DreamWorks Rolls an "Island" Pair O' Dice
We're not big fans of people who sue studios while screaming, "You stole my idea!"
For one thing, the way Hollywood works, suing a studio is creative suicide, because even if you're in the right, no one will want to take a chance on you ever again as a writer.
Studios think (often rightly): 'Who knows with this guy? He could go berserk on the next script, too, alleging he was the first person to ever consider how funny it might be if a cop dressed in drag to go undercover, or some such. Life's too short."
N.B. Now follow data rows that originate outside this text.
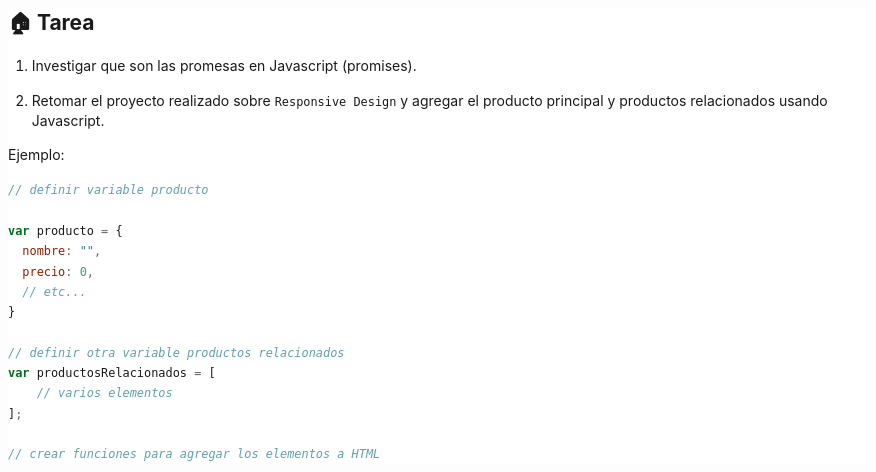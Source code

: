 ## 🏠 Tarea

1. Investigar que son las promesas en Javascript (promises).

2. Retomar el proyecto realizado sobre `Responsive Design` y agregar el producto principal y productos relacionados usando Javascript.

Ejemplo:

```js
// definir variable producto

var producto = {
  nombre: "",
  precio: 0,
  // etc...
}

// definir otra variable productos relacionados
var productosRelacionados = [
    // varios elementos
];

// crear funciones para agregar los elementos a HTML
```
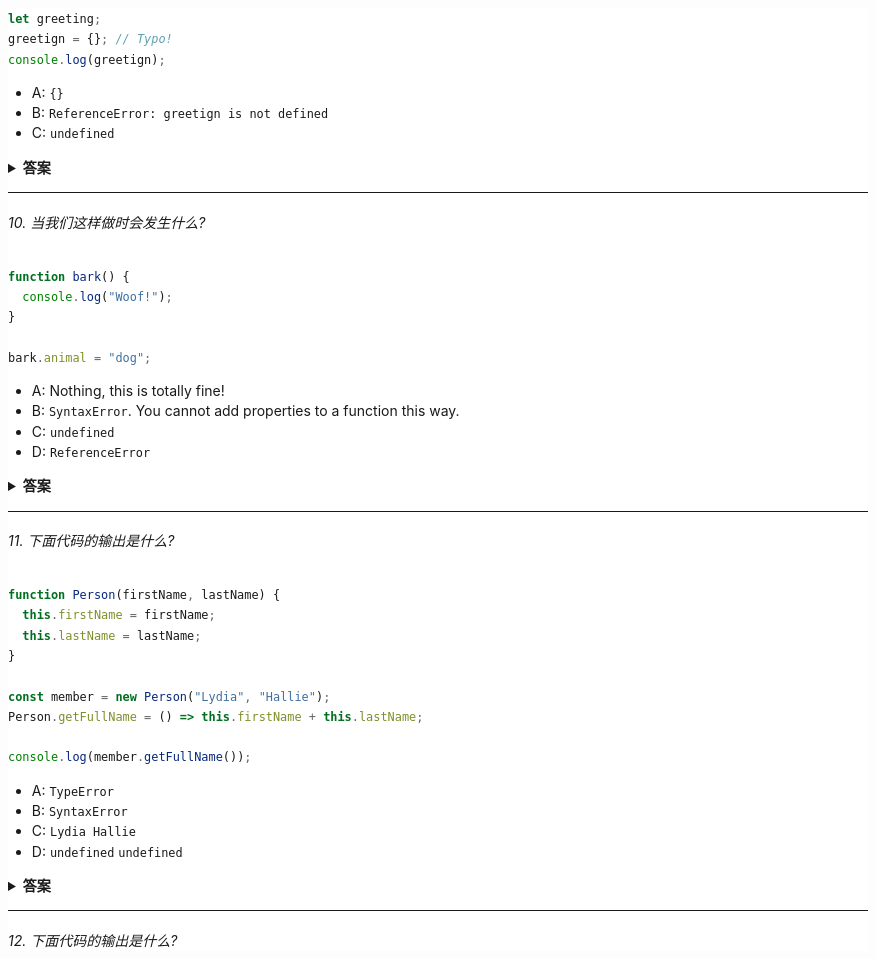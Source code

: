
 ```javascript
let greeting;
greetign = {}; // Typo!
console.log(greetign);
```

- A: `{}`
- B: `ReferenceError: greetign is not defined`
- C: `undefined`

<details><summary><b>答案</b></summary></details>

---

###### 10. 当我们这样做时会发生什么?

```javascript
function bark() {
  console.log("Woof!");
}

bark.animal = "dog";
```

- A: Nothing, this is totally fine!
- B: `SyntaxError`. You cannot add properties to a function this way.
- C: `undefined`
- D: `ReferenceError`

<details><summary><b>答案</b></summary></details>

---

###### 11. 下面代码的输出是什么?

```javascript
function Person(firstName, lastName) {
  this.firstName = firstName;
  this.lastName = lastName;
}

const member = new Person("Lydia", "Hallie");
Person.getFullName = () => this.firstName + this.lastName;

console.log(member.getFullName());
```

- A: `TypeError`
- B: `SyntaxError`
- C: `Lydia Hallie`
- D: `undefined` `undefined`

<details><summary><b>答案</b></summary></details>

---

###### 12. 下面代码的输出是什么?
A corollary to this thinking is that those people who do sue studios know this, and presumably have so little faith in their ability to ever sell another project, they don't care and sue anyway.
These sorts of people are precisely the kind who probably could never have come up with an original idea anyway.
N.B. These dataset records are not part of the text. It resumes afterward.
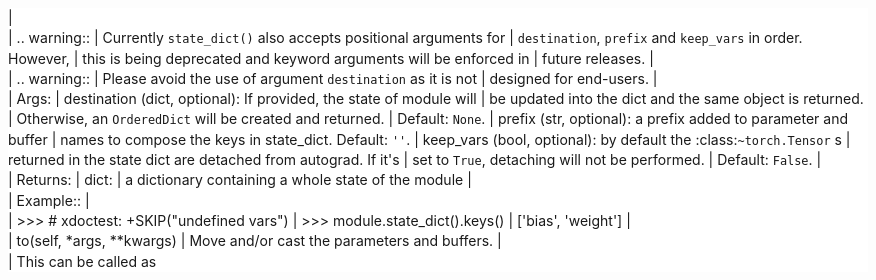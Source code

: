  |      
 |      .. warning::
 |          Currently ``state_dict()`` also accepts positional arguments for
 |          ``destination``, ``prefix`` and ``keep_vars`` in order. However,
 |          this is being deprecated and keyword arguments will be enforced in
 |          future releases.
 |      
 |      .. warning::
 |          Please avoid the use of argument ``destination`` as it is not
 |          designed for end-users.
 |      
 |      Args:
 |          destination (dict, optional): If provided, the state of module will
 |              be updated into the dict and the same object is returned.
 |              Otherwise, an ``OrderedDict`` will be created and returned.
 |              Default: ``None``.
 |          prefix (str, optional): a prefix added to parameter and buffer
 |              names to compose the keys in state_dict. Default: ``''``.
 |          keep_vars (bool, optional): by default the :class:`~torch.Tensor` s
 |              returned in the state dict are detached from autograd. If it's
 |              set to ``True``, detaching will not be performed.
 |              Default: ``False``.
 |      
 |      Returns:
 |          dict:
 |              a dictionary containing a whole state of the module
 |      
 |      Example::
 |      
 |          >>> # xdoctest: +SKIP("undefined vars")
 |          >>> module.state_dict().keys()
 |          ['bias', 'weight']
 |  
 |  to(self, *args, **kwargs)
 |      Move and/or cast the parameters and buffers.
 |      
 |      This can be called as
Which is why when we read this morning in Variety that a federal judge in New York ordered a plagiarism case against DreamWorks and Warner Bros. over "The Island" to trial, we winced: The creators of the "stolen work" were the gents who brought you 1979's masterpiece, "Parts: The Clonus Horror."
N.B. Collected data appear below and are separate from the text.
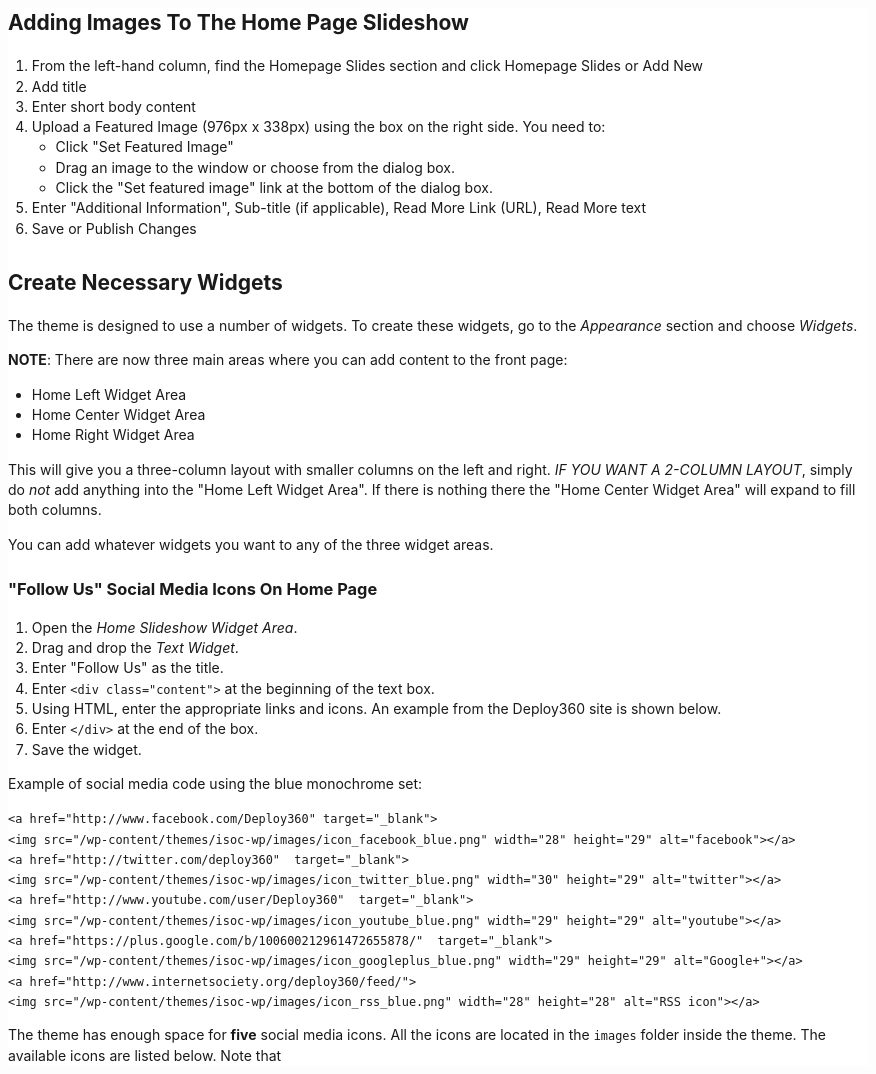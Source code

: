    
Adding Images To The Home Page Slideshow
----------------------------------------

1. From the left-hand column, find the Homepage Slides section and
   click Homepage Slides or Add New
2. Add title
3. Enter short body content
4. Upload a Featured Image (976px x 338px) using the box on the right
   side. You need to:
   * Click "Set Featured Image"
   * Drag an image to the window or choose from the dialog box.
   * Click the "Set featured image" link at the bottom of the dialog box.
5. Enter "Additional Information", Sub-title (if applicable), Read More 
   Link (URL), Read More text
6. Save or Publish Changes

Create Necessary Widgets
------------------------

The theme is designed to use a number of widgets.  To create these widgets, go to 
the *Appearance* section and choose *Widgets*.

**NOTE**: There are now three main areas where you can add content to the front page:

* Home Left Widget Area
* Home Center Widget Area
* Home Right Widget Area

This will give you a three-column layout with smaller columns on the left and right. 
*IF YOU WANT A 2-COLUMN LAYOUT*, simply do _not_ add anything into the "Home Left Widget
Area".  If there is nothing there the "Home Center Widget Area" will expand to fill both
columns.

You can add whatever widgets you want to any of the three widget areas.

### "Follow Us" Social Media Icons On Home Page

1. Open the *Home Slideshow Widget Area*.
2. Drag and drop the *Text Widget*.
3. Enter "Follow Us" as the title.
4. Enter `<div class="content">` at the beginning of the text box.
5. Using HTML, enter the appropriate links and icons. An example from the
   Deploy360 site is shown below.
6. Enter `</div>` at the end of the box.
7. Save the widget.

Example of social media code using the blue monochrome set:

```
<a href="http://www.facebook.com/Deploy360" target="_blank">
<img src="/wp-content/themes/isoc-wp/images/icon_facebook_blue.png" width="28" height="29" alt="facebook"></a> 
<a href="http://twitter.com/deploy360"  target="_blank">
<img src="/wp-content/themes/isoc-wp/images/icon_twitter_blue.png" width="30" height="29" alt="twitter"></a> 
<a href="http://www.youtube.com/user/Deploy360"  target="_blank">
<img src="/wp-content/themes/isoc-wp/images/icon_youtube_blue.png" width="29" height="29" alt="youtube"></a>
<a href="https://plus.google.com/b/100600212961472655878/"  target="_blank">
<img src="/wp-content/themes/isoc-wp/images/icon_googleplus_blue.png" width="29" height="29" alt="Google+"></a>
<a href="http://www.internetsociety.org/deploy360/feed/">
<img src="/wp-content/themes/isoc-wp/images/icon_rss_blue.png" width="28" height="28" alt="RSS icon"></a>
```
The theme has enough space for **five** social media icons.  All the icons are located in
the ```images``` folder inside the theme. The available icons are listed below.  Note that 
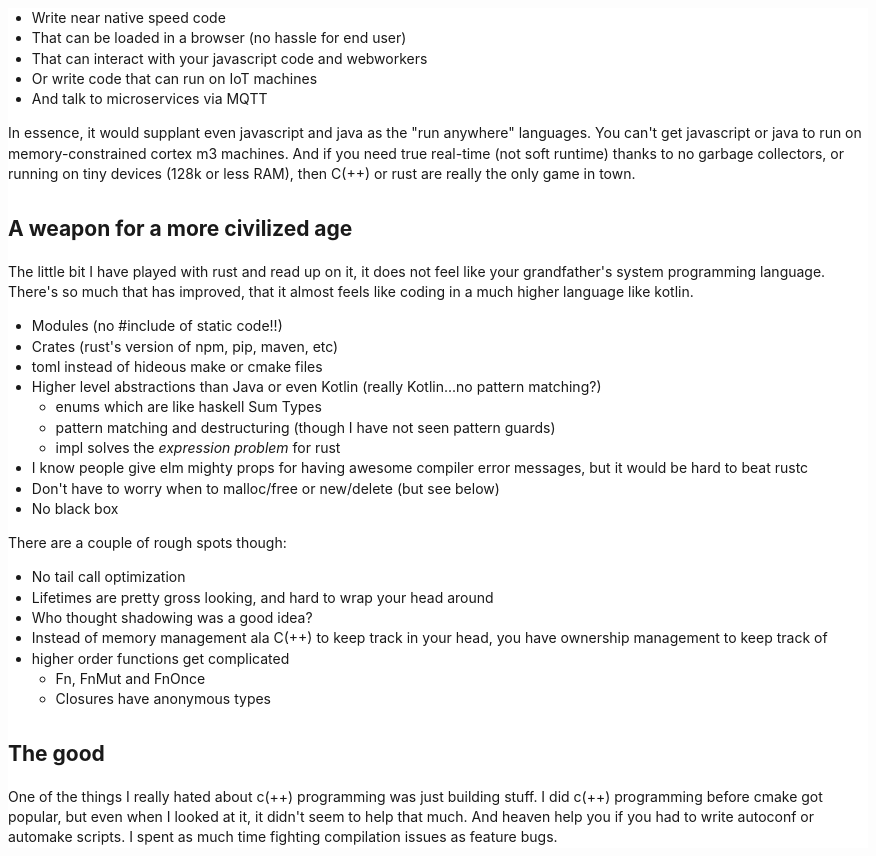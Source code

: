 - Write near native speed code
- That can be loaded in a browser (no hassle for end user)
- That can interact with your javascript code and webworkers
- Or write code that can run on IoT machines
- And talk to microservices via MQTT

In essence, it would supplant even javascript and java as the "run anywhere" languages.  You can't get javascript or 
java to run on memory-constrained cortex m3 machines.  And if you need true real-time (not soft runtime) thanks to 
no garbage collectors, or running on tiny devices (128k or less RAM), then C(++) or rust are really the only game 
in town.

## A weapon for a more civilized age

The little bit I have played with rust and read up on it, it does not feel like your grandfather's system programming
language.  There's so much that has improved, that it almost feels like coding in a much higher language like kotlin.

- Modules (no #include of static code!!)
- Crates (rust's version of npm, pip, maven, etc)
- toml instead of hideous make or cmake files
- Higher level abstractions than Java or even Kotlin (really Kotlin...no pattern matching?)
  - enums which are like haskell Sum Types
  - pattern matching and destructuring (though I have not seen pattern guards)
  - impl solves the _expression problem_ for rust
- I know people give elm mighty props for having awesome compiler error messages, but it would be hard to beat rustc
- Don't have to worry when to malloc/free or new/delete (but see below)
- No black box

There are a couple of rough spots though:

- No tail call optimization
- Lifetimes are pretty gross looking, and hard to wrap your head around
- Who thought shadowing was a good idea?
- Instead of memory management ala C(++) to keep track in your head, you have ownership management to keep track of
- higher order functions get complicated
  - Fn, FnMut and FnOnce
  - Closures have anonymous types


## The good

One of the things I really hated about c(++) programming was just building stuff.  I did c(++) programming before cmake
got popular, but even when I looked at it, it didn't seem to help that much.  And heaven help you if you had to write
autoconf or automake scripts.  I spent as much time fighting compilation issues as feature bugs.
What, you don't remember "Clonus"? That's kind of my point.
But then we winced again, because the studio's counter-argument seems so utterly slimy, so morally bereft, it made us wince even harder, and actually want to believe the losers who made the abortion that was "Clonus."
Viz,
"When the lawsuit was filed, DreamWorks issued a statement saying 'The Island' was independently created and did not infringe on anyone's copyrights. Those issues aside, DreamWorks also has argued plaintiffs were not entitled to any damages because 'The Island' wasn't profitable."
This is tantamount to me arguing that 'Even if I did shoplift that rump roast, I shouldn't have to pay for it, because I wound up burning dinner anyway.'
And you wonder why people make lawyer jokes.